Please now follow the instructions below to get setup:

  1. Change into the rottenpotatoes directory: cd bdd-tdd-cycle/rottenpotatoes
  2. Run bundle install --without production to make sure all gems are properly installed.
  3. Run bundle exec rake db:migrate to apply database migrations.
  4. Finally, run these commands to set up the Cucumber directories (under features/) and RSpec directories (under spec/) if they don't already exist, allowing overwrite of any existing files:
rails generate cucumber:install capybara
rails generate cucumber_rails_training_wheels:install
rails generate rspec:install
  1. You can double-check if everything was installed by running the tasks rake spec and rake cucumber.

Since presumably you have no features or specs yet, both tasks should execute correctly reporting that there are zero tests to run. Depending on your version of rspec, it may also display a message stating that it was not able to find any _spec.rb files.

Part 1: add a Director field to Movies

Create and apply a migration that adds the Director field to the movies table. The director field should be a string containing the name of the movie’s director. HINT: use the add_column method of ActiveRecord::Migration to do this.

Remember that once the migration is applied, you also have to do rake db:test:prepare to load the new post-migration schema into the test database!

Part 2: use BDD+TDD to get new scenarios passing

We've provided three Cucumber scenarios to drive creation of the happy path of Search for Movies by Director. The first lets you add director info to an existing movie, and doesn't require creating any new views or controller actions (but does require modifying existing views, and will require creating a new step definition and possibly adding a line or two to features/support/paths.rb).

The second lets you click a new link on a movie details page "Find Movies With Same Director", and shows all movies that share the same director as the displayed movie.
For this you'll have to modify the existing Show Movie view, and you'll have to add a route, view and controller method for Find With Same Director.

The third handles the sad path, when the current movie has no director info but we try to do "Find with same director" anyway.

Going one Cucumber step at a time, use RSpec to create the appropriate controller and model specs to drive the creation of the new controller and model methods. At the least, you will need to write tests to drive the creation of:

  • a RESTful route for Find Similar Movies (HINT: use the 'match' syntax for routes as suggested in "Non-Resource-Based Routes" in Section 4.1 of ESaaS)

  • a controller method to receive the click on "Find With Same Director", and grab the id (for example) of the movie that is the subject of the match (i.e. the one we're trying to find movies similar to)

  • a model method in the Movie model to find movies whose director matches that of the current movie

It's up to you to decide whether you want to handle the sad path of "no director" in the controller method or in the model method, but you must provide a test for whichever one you do.

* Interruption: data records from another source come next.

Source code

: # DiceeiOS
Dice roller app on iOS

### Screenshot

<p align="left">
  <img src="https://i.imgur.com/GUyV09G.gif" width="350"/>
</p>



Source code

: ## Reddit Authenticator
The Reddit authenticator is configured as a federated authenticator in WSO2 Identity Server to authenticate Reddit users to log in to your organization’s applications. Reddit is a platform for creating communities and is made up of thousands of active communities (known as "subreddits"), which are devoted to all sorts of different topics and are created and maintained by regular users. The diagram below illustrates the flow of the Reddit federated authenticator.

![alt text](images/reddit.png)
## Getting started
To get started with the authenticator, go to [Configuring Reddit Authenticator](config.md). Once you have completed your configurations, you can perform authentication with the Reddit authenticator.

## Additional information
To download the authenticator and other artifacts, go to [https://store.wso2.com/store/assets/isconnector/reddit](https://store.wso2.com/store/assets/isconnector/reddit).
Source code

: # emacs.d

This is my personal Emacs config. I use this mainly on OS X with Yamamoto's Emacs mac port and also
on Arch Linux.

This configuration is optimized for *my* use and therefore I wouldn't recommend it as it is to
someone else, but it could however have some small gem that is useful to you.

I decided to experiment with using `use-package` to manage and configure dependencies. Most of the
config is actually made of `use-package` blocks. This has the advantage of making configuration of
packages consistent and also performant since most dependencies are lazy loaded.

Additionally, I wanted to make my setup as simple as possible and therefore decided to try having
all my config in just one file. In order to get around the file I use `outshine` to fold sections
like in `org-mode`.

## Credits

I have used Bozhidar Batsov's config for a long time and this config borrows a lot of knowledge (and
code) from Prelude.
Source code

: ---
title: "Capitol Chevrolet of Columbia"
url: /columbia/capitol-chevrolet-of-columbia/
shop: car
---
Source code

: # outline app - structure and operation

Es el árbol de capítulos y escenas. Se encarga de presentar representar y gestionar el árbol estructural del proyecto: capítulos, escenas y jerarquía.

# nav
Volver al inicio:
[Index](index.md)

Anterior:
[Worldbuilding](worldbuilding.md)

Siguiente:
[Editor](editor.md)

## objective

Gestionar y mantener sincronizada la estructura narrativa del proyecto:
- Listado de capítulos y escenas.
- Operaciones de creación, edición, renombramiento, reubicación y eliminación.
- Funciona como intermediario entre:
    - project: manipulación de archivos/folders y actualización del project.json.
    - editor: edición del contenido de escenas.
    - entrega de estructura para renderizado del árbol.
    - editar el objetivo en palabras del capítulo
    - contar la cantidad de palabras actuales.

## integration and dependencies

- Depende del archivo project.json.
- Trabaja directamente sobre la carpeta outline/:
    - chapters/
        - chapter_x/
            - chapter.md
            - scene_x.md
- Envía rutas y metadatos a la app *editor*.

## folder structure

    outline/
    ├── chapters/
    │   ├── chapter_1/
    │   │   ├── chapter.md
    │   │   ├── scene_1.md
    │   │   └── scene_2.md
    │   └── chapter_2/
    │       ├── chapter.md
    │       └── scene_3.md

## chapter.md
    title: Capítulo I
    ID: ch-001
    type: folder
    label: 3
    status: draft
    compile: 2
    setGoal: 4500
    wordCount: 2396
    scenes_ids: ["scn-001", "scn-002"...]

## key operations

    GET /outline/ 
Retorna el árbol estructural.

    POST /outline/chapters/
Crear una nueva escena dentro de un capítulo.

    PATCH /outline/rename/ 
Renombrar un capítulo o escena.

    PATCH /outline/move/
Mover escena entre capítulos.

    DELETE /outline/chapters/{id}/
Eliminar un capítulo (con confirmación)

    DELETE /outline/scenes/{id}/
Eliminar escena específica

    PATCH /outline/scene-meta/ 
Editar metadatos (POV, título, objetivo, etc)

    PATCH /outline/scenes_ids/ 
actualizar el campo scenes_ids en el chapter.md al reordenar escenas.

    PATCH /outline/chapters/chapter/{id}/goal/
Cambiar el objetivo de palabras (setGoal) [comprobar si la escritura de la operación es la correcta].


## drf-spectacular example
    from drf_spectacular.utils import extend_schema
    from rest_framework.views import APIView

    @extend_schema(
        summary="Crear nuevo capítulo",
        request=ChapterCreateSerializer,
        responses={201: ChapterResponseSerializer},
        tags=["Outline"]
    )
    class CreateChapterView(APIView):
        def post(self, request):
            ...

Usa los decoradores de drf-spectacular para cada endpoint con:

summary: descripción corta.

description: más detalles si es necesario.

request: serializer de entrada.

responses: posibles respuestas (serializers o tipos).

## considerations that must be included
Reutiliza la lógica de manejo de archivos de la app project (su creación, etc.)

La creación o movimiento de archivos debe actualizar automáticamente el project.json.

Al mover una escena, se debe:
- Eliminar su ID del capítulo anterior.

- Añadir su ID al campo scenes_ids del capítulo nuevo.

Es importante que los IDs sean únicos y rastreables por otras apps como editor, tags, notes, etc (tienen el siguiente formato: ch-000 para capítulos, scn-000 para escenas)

Remember to include the line require 'spec_helper' at the top of your *_spec.rb files.

We want you to report your code coverage as well.

Add the following lines to the TOP of spec/spec_helper.rb and features/support/env.rb:

require 'simplecov'
SimpleCov.start 'rails'

Now when you run rake spec or rake cucumber, SimpleCov will generate a report in a directory named coverage/. Since both RSpec and Cucumber are so widely used, SimpleCov can intelligently merge the results, so running the tests for Rspec does not overwrite the coverage results from SimpleCov and vice versa. See the ESaaS screencast for step-by-step instructions on setting up SimpleCov.

TURN-IN:

  • Cucumber feature file (if different from the one provided)
  • Cucumber step definitions (i.e., contents of your features/ directory)
  • RSpec tests (i.e., contents of spec/ directory)
  • SimpleCov report files showing 90% or greater coverage for your models and controllers
  • The URI of your deployed app on Heroku that passes all the scenarios (later in the semester, we'll show how to run Cucumber scenarios directly against your deployed app, not just your local copy)
  • Any files you modified (i.e. app/, config/routes.rb, db/migrate/, etc.)